Book Review: The Year I Flew Away by Marie Arnold

The Year I Flew Away

Author: Marie Arnold

Publication Date: 02 February 2021

Genre: Middle Grade – Fantasy (magical realism)

Pages: 256

Publisher: HMH Kids

In this magical middle-grade novel, ten-year-old Gabrielle finds out that America isn’t the perfect place she imagined when she moves from Haiti to Brooklyn. With the help of a clever witch, Gabrielle becomes the perfect American — but will she lose herself in the process? Perfect for fans of HURRICANE CHILD and FRONT DESK.

It’s 1985 and ten-year-old Gabrielle is excited to be moving from Haiti to America. Unfortunately, her parents won’t be able to join her yet and she’ll be living in a place called Brooklyn, New York, with relatives she has never met. She promises her parents that she will behave, but life proves to be difficult in the United States, from learning the language to always feeling like she doesn’t fit in to being bullied. So when a witch offers her a chance to speak English perfectly and be “American,” she makes the deal. But soon she realizes how much she has given up by trying to fit in and, along with her two new friends (one of them a talking rat), takes on the witch in an epic battle to try to reverse the spell. 

Gabrielle is a funny and engaging heroine you won’t soon forget in this sweet and lyrical novel that’s perfect for fans of Hurricane Child and Front Desk.

Oh my goodness. This should be a must read for all young readers! It is so perfectly makes you consider the age old cliché of be careful what you wish for.

10 year old Gabrielle can’t wait to move to America from Haiti. She will finally be in a country where money and food flow freely and school is actually free. It’s the land of riches and opportunity. 

When Gabrielle moves to Brooklyn to live with her Uncle’s family, American life is far less glorious that what she envisioned.
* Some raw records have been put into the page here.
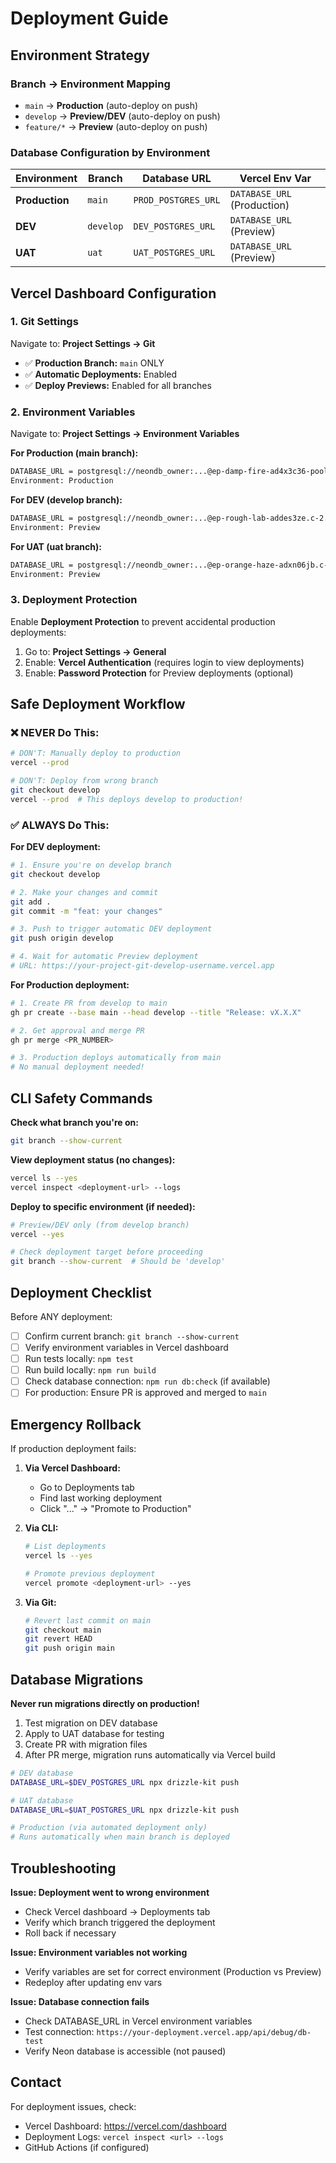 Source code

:# Deployment Guide

## Environment Strategy

### Branch → Environment Mapping

- `main` → **Production** (auto-deploy on push)
- `develop` → **Preview/DEV** (auto-deploy on push)
- `feature/*` → **Preview** (auto-deploy on push)

### Database Configuration by Environment

| Environment    | Branch    | Database URL        | Vercel Env Var              |
| -------------- | --------- | ------------------- | --------------------------- |
| **Production** | `main`    | `PROD_POSTGRES_URL` | `DATABASE_URL` (Production) |
| **DEV**        | `develop` | `DEV_POSTGRES_URL`  | `DATABASE_URL` (Preview)    |
| **UAT**        | `uat`     | `UAT_POSTGRES_URL`  | `DATABASE_URL` (Preview)    |

## Vercel Dashboard Configuration

### 1. Git Settings

Navigate to: **Project Settings → Git**

- ✅ **Production Branch:** `main` ONLY
- ✅ **Automatic Deployments:** Enabled
- ✅ **Deploy Previews:** Enabled for all branches

### 2. Environment Variables

Navigate to: **Project Settings → Environment Variables**

**For Production (main branch):**

```bash
DATABASE_URL = postgresql://neondb_owner:...@ep-damp-fire-ad4x3c36-pooler.c-2.us-east-1.aws.neon.tech/neondb?sslmode=require
Environment: Production
```

**For DEV (develop branch):**

```bash
DATABASE_URL = postgresql://neondb_owner:...@ep-rough-lab-addes3ze.c-2.us-east-1.aws.neon.tech/neondb?sslmode=require
Environment: Preview
```

**For UAT (uat branch):**

```bash
DATABASE_URL = postgresql://neondb_owner:...@ep-orange-haze-adxn06jb.c-2.us-east-1.aws.neon.tech/neondb?sslmode=require
Environment: Preview
```

### 3. Deployment Protection

Enable **Deployment Protection** to prevent accidental production deployments:

1. Go to: **Project Settings → General**
2. Enable: **Vercel Authentication** (requires login to view deployments)
3. Enable: **Password Protection** for Preview deployments (optional)

## Safe Deployment Workflow

### ❌ NEVER Do This:

```bash
# DON'T: Manually deploy to production
vercel --prod

# DON'T: Deploy from wrong branch
git checkout develop
vercel --prod  # This deploys develop to production!
```

### ✅ ALWAYS Do This:

**For DEV deployment:**

```bash
# 1. Ensure you're on develop branch
git checkout develop

# 2. Make your changes and commit
git add .
git commit -m "feat: your changes"

# 3. Push to trigger automatic DEV deployment
git push origin develop

# 4. Wait for automatic Preview deployment
# URL: https://your-project-git-develop-username.vercel.app
```

**For Production deployment:**

```bash
# 1. Create PR from develop to main
gh pr create --base main --head develop --title "Release: vX.X.X"

# 2. Get approval and merge PR
gh pr merge <PR_NUMBER>

# 3. Production deploys automatically from main
# No manual deployment needed!
```

## CLI Safety Commands

**Check what branch you're on:**

```bash
git branch --show-current
```

**View deployment status (no changes):**

```bash
vercel ls --yes
vercel inspect <deployment-url> --logs
```

**Deploy to specific environment (if needed):**

```bash
# Preview/DEV only (from develop branch)
vercel --yes

# Check deployment target before proceeding
git branch --show-current  # Should be 'develop'
```

## Deployment Checklist

Before ANY deployment:

- [ ] Confirm current branch: `git branch --show-current`
- [ ] Verify environment variables in Vercel dashboard
- [ ] Run tests locally: `npm test`
- [ ] Run build locally: `npm run build`
- [ ] Check database connection: `npm run db:check` (if available)
- [ ] For production: Ensure PR is approved and merged to `main`

## Emergency Rollback

If production deployment fails:

1. **Via Vercel Dashboard:**
   - Go to Deployments tab
   - Find last working deployment
   - Click "..." → "Promote to Production"

2. **Via CLI:**

   ```bash
   # List deployments
   vercel ls --yes

   # Promote previous deployment
   vercel promote <deployment-url> --yes
   ```

3. **Via Git:**
   ```bash
   # Revert last commit on main
   git checkout main
   git revert HEAD
   git push origin main
   ```

## Database Migrations

**Never run migrations directly on production!**

1. Test migration on DEV database
2. Apply to UAT database for testing
3. Create PR with migration files
4. After PR merge, migration runs automatically via Vercel build

```bash
# DEV database
DATABASE_URL=$DEV_POSTGRES_URL npx drizzle-kit push

# UAT database
DATABASE_URL=$UAT_POSTGRES_URL npx drizzle-kit push

# Production (via automated deployment only)
# Runs automatically when main branch is deployed
```

## Troubleshooting

**Issue: Deployment went to wrong environment**

- Check Vercel dashboard → Deployments tab
- Verify which branch triggered the deployment
- Roll back if necessary

**Issue: Environment variables not working**

- Verify variables are set for correct environment (Production vs Preview)
- Redeploy after updating env vars

**Issue: Database connection fails**

- Check DATABASE_URL in Vercel environment variables
- Test connection: `https://your-deployment.vercel.app/api/debug/db-test`
- Verify Neon database is accessible (not paused)

## Contact

For deployment issues, check:

- Vercel Dashboard: https://vercel.com/dashboard
- Deployment Logs: `vercel inspect <url> --logs`
- GitHub Actions (if configured)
All she wants is to make friends at her new school, but with Haitian Creole as her first language and the other kids speaking English WAY too fast, she’s the new outcast that everyone decides to pick on. 
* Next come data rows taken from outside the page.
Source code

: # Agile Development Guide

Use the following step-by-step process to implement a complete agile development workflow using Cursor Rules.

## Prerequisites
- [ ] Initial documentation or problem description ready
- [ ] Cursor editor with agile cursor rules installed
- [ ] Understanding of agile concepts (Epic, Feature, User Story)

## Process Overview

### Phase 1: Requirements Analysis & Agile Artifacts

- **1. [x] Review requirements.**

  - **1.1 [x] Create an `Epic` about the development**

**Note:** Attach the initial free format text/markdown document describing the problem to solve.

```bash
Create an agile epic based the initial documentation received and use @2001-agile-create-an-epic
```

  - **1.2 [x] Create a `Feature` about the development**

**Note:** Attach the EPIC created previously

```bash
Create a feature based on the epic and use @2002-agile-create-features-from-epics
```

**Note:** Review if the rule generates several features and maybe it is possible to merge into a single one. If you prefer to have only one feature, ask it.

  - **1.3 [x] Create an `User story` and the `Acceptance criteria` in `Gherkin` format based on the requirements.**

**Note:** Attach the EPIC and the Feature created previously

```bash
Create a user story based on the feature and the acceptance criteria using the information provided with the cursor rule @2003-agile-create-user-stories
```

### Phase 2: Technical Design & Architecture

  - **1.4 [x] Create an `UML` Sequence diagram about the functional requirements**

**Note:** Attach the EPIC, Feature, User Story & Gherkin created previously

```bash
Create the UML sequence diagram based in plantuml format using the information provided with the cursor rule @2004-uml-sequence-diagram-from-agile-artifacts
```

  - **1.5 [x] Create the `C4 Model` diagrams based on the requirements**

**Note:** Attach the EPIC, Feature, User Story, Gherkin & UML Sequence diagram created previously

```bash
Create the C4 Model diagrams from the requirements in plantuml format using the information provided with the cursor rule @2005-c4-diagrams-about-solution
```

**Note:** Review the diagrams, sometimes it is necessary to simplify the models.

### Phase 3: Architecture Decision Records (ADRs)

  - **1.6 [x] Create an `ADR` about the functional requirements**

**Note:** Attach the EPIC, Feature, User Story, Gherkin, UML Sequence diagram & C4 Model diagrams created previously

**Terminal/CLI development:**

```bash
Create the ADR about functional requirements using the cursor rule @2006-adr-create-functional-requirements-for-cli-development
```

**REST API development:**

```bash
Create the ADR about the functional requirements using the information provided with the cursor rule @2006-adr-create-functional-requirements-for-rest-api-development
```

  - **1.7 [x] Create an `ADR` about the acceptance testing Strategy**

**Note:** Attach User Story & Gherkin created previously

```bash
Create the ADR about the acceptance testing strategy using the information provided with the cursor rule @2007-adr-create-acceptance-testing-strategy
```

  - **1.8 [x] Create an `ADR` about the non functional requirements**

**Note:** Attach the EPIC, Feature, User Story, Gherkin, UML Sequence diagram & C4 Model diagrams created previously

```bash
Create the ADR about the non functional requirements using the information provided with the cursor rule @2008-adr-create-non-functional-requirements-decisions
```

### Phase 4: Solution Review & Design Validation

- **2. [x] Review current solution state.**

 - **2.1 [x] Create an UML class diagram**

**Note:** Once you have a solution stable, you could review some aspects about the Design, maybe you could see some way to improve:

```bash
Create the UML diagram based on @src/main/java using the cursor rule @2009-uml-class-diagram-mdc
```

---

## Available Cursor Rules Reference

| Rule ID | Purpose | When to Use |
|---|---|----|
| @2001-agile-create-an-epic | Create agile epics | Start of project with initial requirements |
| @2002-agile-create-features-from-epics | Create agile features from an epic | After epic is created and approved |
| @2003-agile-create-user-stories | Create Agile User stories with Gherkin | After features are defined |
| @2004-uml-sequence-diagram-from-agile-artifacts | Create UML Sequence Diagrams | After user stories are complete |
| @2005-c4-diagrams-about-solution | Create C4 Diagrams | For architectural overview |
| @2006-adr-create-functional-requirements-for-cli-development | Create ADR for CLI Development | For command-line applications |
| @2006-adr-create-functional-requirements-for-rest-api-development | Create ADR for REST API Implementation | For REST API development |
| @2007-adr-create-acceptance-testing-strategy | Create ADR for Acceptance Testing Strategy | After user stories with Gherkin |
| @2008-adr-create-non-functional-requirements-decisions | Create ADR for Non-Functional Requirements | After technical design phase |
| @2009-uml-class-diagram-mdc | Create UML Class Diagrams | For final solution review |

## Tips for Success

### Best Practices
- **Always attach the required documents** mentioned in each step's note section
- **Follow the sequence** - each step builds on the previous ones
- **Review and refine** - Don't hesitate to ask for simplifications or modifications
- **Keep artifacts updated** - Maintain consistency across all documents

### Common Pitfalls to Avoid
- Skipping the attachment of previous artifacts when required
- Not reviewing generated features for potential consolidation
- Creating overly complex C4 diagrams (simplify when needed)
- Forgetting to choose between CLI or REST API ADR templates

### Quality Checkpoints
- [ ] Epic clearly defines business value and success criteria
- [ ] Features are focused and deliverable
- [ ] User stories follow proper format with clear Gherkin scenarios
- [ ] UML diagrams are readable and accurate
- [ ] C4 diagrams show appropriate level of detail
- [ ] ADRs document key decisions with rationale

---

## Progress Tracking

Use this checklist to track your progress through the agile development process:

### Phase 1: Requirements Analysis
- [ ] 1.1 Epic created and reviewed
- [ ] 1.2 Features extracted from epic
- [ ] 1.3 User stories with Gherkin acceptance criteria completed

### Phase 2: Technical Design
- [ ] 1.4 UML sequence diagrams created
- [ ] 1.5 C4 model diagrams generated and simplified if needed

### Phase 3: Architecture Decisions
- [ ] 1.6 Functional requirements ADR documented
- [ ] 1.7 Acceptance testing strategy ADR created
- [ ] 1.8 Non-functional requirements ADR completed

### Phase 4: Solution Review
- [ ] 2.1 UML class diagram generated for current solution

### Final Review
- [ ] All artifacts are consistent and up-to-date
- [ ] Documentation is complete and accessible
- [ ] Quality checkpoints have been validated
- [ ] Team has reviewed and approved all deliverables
Gabrielle realizes she can change her luck when she meets a witch who can grant her three wishes…the price? Something unimportant. 

Gabrielle is such an incredible character. She’s passionate and enthusiastic about creating a new life filled with opportunities. Gabrielle also reminds us of the dangers of wanting to erase our otherness in order to “fit in” with everyone else. 

Even though this book hits on some incredibly tough topics especially when it comes to the hardships and discrimination that immigrants face, there are definitely moments of joy and levity. 

Also, Rocky, the talking rat who is trying so hard to be a rabbit is probably one of the funniest animal characters that I’ve ever come across. I mean, he literally tries to box Gabrielle after she accidentally squashes his home upon meeting him. 

Overall, if you’re looking for a heartwarming coming of age story that is sprinkled with a bit of magic, definitely pick this one up!